オーロラの記事で書きましたが、宇宙線には、太陽からのプラズマが地磁気をかいくぐって地球へ降り注ぐ宇宙線があります。これを太陽宇宙線と言います。
地球に到達する宇宙線としては多いほうではありませんが、11年周期で多くなります。
黒点の11年周期変動はまだわかっていない。太陽の観測・研究が始まってすでに400年経ちますが、「どうして“11年”なのか」についてはわかっていません。
太陽表面に現れる黒点は、周りより温度が低く、強い磁場に満たされた場所です。黒点の数は太陽の活動状況によって増えたり減ったりしており、それは11年の周期で繰り返されています。
これは太陽の黒点が関係しているようです。
黒点とは太陽の中で黒く見える温度の低い処を言います。
黒点は磁力が強く太陽活動が活発な時期に増えます。
大きな太陽フレアがやってきた場合、太陽フレアの磁場の影響で地磁気が乱れ、プラズマに対する防御力が弱まります。
これが原因で地上への太陽宇宙線が増えます。
いつもは見えない場所でオーロラが見えた場合、大きな太陽フレアが来ている可能性があります。
その太陽フレアの大きなものが『キャリントンイベント』にあたります。
銀河宇宙線
もうひとつの宇宙線は、太陽系の外にある大きな星が、大爆発(超新星爆発)を起こすことによって放出された放射線が地表にまで届く宇宙線です。
これを銀河宇宙線と言います。
銀河宇宙線は大爆発による残骸が飛んできて、それが色々なものとぶつかり合い方向を変えて飛んできます。
銀河宇宙線のほうが太陽宇宙線より多く地上に届きますが、11年周期の活発な時期には太陽宇宙線が増加します。
大気中のラドンからの被ばく
次に我々が受ける自然放射線には、大気中のラドンがあります。
地中にあるラジウムとラドンはウラン系列に属しており、地球が出来上がった頃からある放射性物質です。
地中にあるラジウムが崩壊し気体のラドンに変わり大気中へ放出されます。
これが大気中に含まれる自然放射線のラドン222です。
もう一つのラドン220は別名トロンと言いますが、トロンはトリウム系列です。
下記に系列を示しますが、両系列とも全てを表示していません。
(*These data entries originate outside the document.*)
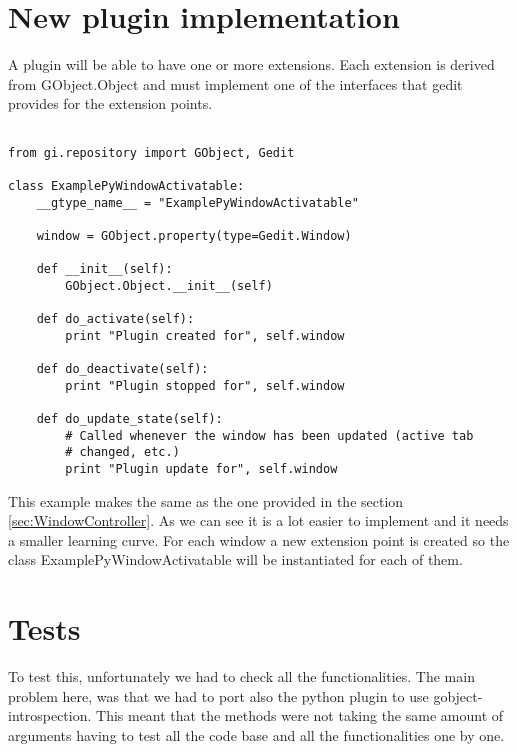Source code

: \section{New plugin implementation}

A plugin will be able to have one or more extensions. Each extension is derived from GObject.Object and must implement one of the interfaces that gedit provides for the extension points.

\begin{lstlisting}[style=python]

from gi.repository import GObject, Gedit

class ExamplePyWindowActivatable:
    __gtype_name__ = "ExamplePyWindowActivatable"

    window = GObject.property(type=Gedit.Window)

    def __init__(self):
        GObject.Object.__init__(self)

    def do_activate(self):
        print "Plugin created for", self.window

    def do_deactivate(self):
        print "Plugin stopped for", self.window

    def do_update_state(self):
        # Called whenever the window has been updated (active tab
        # changed, etc.)
        print "Plugin update for", self.window

\end{lstlisting}

This example makes the same as the one provided in the section \ref{sec:WindowController}. As we can see it is a lot easier to implement and it needs a smaller learning curve. For each window a new extension point is created so the class ExamplePyWindowActivatable will be instantiated for each of them.

\section{Tests}

To test this, unfortunately we had to check all the functionalities. The main problem here, was that we had to port also the python plugin to use gobject-introspection. This meant that the methods were not taking the same amount of arguments having to test all the code base and all the functionalities one by one.

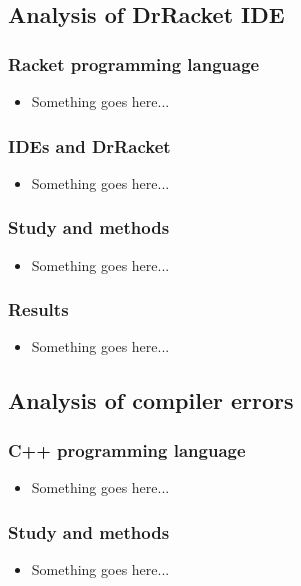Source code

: \documentclass{beamer}
\begin{document}
\subsection[DrRacket Analysis]{Analysis of DrRacket IDE}

\begin{frame}
	\frametitle{Racket programming language}
		\begin{itemize}
			\item Something goes here...
		\end{itemize}

\end{frame}

\begin{frame}
	\frametitle{IDEs and DrRacket}
		\begin{itemize}
			\item Something goes here...
		\end{itemize}

\end{frame}

\begin{frame}
	\frametitle{Study and methods}
		\begin{itemize}
			\item Something goes here...
		\end{itemize}

\end{frame}

\begin{frame}
	\frametitle{Results}
		\begin{itemize}
			\item Something goes here...
		\end{itemize}

\end{frame}

\subsection[Compiler Analysis]{Analysis of compiler errors}

\begin{frame}
	\frametitle{C++ programming language}
		\begin{itemize}
			\item Something goes here...
		\end{itemize}

\end{frame}

\begin{frame}
	\frametitle{Study and methods}
		\begin{itemize}
			\item Something goes here...
		\end{itemize}

\end{frame}
\end{document}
抜粋して表示します。
【ウラン系列】
ウラン234→トリウム230→ラジウム226→ラドン222→ポロニウム218
【トリウム系列】
トリウム228→ラジウム224→ラドン220→ポロニウム216
上記に示した系列の内訳をみると全て(質量数)4減っていますが、これは中性子2コと陽子2コのヘリウム原子核のことでアルファ崩壊を示しています。
被ばくの観点から言うとアルファ線による被ばくとなります。
宇宙線からの被ばくが外部被曝であるのに対して、大気からの被曝は内部被ばくとなります。
アルファ線は紙一枚で遮蔽できますから、外部被ばくでは問題ありませんが、内部被ばくは大問題です。
体内に入ったアルファ線は、電荷と質量をもっていますから臓器や組織に与えるダメージは大きくなります。
またラドンやトロンの崩壊後のポロニウムもアルファ崩壊しますので内部被ばくによる影響は多くなります。
大気中のラドンやトロンからの被ばく線量は0.48mSv/yです。
(アルファ線による被曝は大問題と言いましたが、自然放射線の話であり、体内に入ると量は微々たるものなので怖がる量ではありません)
アルファ線の内部被曝は体内の組織に大きなダメージを与えます。この点は頭に入れておくべきです。
大地からの被曝
次は大地からの放射線被曝です。地面からの被曝だけでなく、建物や橋梁などのコンクリート建造物からも放射線被曝はあります。
花崗岩には、ウラン、トリウム、カリウムが多く含まれていると言われています。
日本全国、場所によって大地からの被ばくには大きな差があります。
東日本に比べ西日本は1.5倍程度多くなります。
これは地表近くに花崗岩が多いことが要因とされています。
日本の大地からの平均被ばく線量は0.33mSv/yです。
自然放射線による被曝線量を比較してみると世界平均では、宇宙線からが0.39mSv/y、空気中のラドンからは1.26mSv/y、大地からは0.48mSv/y、食品0.29mSv/yです。
対して日本では、宇宙線からの被曝が0.3mSv/y、空気中のラドンからは0.48mSv/y、大地からの被曝は0.33mSv/y、食物からの被曝が0.99mSv/yです。
自然放射線被曝は、2.1mSvですがその半分近くが食物からの被曝です。何故こんなに多いのでしょうか?
食物からの被曝
私たちの健康維持に必要なカリウムにも放射性のカリウムが存在します。カリウム40がそれです。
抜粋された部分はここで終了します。